Unfortunately I haven’t had the time to do a proper benchmark, and the fpng test executable only decodes/encodes a single image which produces very noisy/inconclusive results. However, I’m under the impression that it doesn’t make a large difference in terms of overall time.

fpnge (which I wasn’t aware of until now) appears to already be using a very similar (identical?) algorithm, so I suspect the relative performance of fpng and fpnge would not be significantly impacted by this change.


As someone who has been recently optimising fpnge, Adler32 computation is pretty much negligible regarding overall runtime. The Huffman coding and filter search take up most of the time. (IIRC fpng doesn't do any filter search, but Huffman encoding isn't vectorized, so I'd expect that to dominate fpng's runtime)


If image encode/decode speed is the only concern, libjpegturbo is going to be orders of magnitude faster than any of these lossless schemes. With jpeg, you could encode 1080p bitmaps in <10 milliseconds (per thread) on any consumer PC made in the last decade.
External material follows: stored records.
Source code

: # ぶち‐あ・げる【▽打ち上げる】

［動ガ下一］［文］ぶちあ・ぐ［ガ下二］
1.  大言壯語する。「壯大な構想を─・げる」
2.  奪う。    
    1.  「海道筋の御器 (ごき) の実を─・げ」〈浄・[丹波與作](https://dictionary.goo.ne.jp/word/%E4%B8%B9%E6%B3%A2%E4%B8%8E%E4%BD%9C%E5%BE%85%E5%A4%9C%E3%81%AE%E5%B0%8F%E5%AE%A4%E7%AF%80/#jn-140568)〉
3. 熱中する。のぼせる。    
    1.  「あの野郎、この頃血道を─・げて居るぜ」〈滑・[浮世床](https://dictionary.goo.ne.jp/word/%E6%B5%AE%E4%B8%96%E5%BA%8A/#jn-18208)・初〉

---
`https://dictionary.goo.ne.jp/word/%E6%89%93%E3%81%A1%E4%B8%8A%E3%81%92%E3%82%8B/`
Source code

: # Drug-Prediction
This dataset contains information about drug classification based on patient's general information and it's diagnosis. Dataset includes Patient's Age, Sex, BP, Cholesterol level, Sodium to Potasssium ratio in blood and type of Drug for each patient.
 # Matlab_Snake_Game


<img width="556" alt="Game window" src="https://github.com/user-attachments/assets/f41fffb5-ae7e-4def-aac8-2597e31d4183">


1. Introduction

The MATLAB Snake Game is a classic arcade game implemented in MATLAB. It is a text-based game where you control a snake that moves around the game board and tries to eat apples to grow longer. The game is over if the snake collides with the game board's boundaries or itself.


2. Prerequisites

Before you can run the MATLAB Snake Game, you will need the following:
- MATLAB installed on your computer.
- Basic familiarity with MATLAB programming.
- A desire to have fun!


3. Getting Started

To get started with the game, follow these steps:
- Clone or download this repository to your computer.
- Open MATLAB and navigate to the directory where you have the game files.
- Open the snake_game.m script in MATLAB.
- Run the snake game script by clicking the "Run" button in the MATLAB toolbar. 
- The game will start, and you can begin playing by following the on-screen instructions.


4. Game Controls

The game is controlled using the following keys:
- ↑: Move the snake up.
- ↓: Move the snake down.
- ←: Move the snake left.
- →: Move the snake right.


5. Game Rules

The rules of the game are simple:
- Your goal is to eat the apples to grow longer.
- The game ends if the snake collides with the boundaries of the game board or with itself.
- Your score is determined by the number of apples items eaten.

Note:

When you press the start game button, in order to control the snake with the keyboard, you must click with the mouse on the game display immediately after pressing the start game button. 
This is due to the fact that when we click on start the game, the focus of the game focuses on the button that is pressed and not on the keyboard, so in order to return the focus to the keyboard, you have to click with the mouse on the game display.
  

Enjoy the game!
The frequency domain is a really powerful place to operate in when you are dealing with this amount of data.


That's not true. libjpeg-turbo is ~50 MB/s last I tried - plus it's not lossless. fjxl and fpnge are basically an order of magnitude faster than that. libjpeg-turbo isn't even the fastest jpeg codec - you should check out the (relatively obscure) libmango - roughly 1 gbps decode on a 2020 macbook pro - or nvJPEG for GPU-based JPEG decoding. Supposedly there's even faster GPU-based decoders than nvJPEG, too.


> GPU-based

How does this impact the overall latency of encoding a single image?


I've written an open-source driver for the decoding side of the nvjpg module found in the Tegra X1 (ie. earlier hardware revision than the one in the A100).

I did some quick benchmarks against libjpeg-turbo, if that can give you an idea. I expect encoding performance would be similar.

https://github.com/averne/oss-nvjpg#performance


Probably quite a bit, I don't know. The typical use case is to load up thousands of JPEGs at once to get good throughput despite copy overhead. You can see here the benchmark against jpeg-turbo: https://developer.nvidia.com/blog/leveraging-hardware-jpeg-d...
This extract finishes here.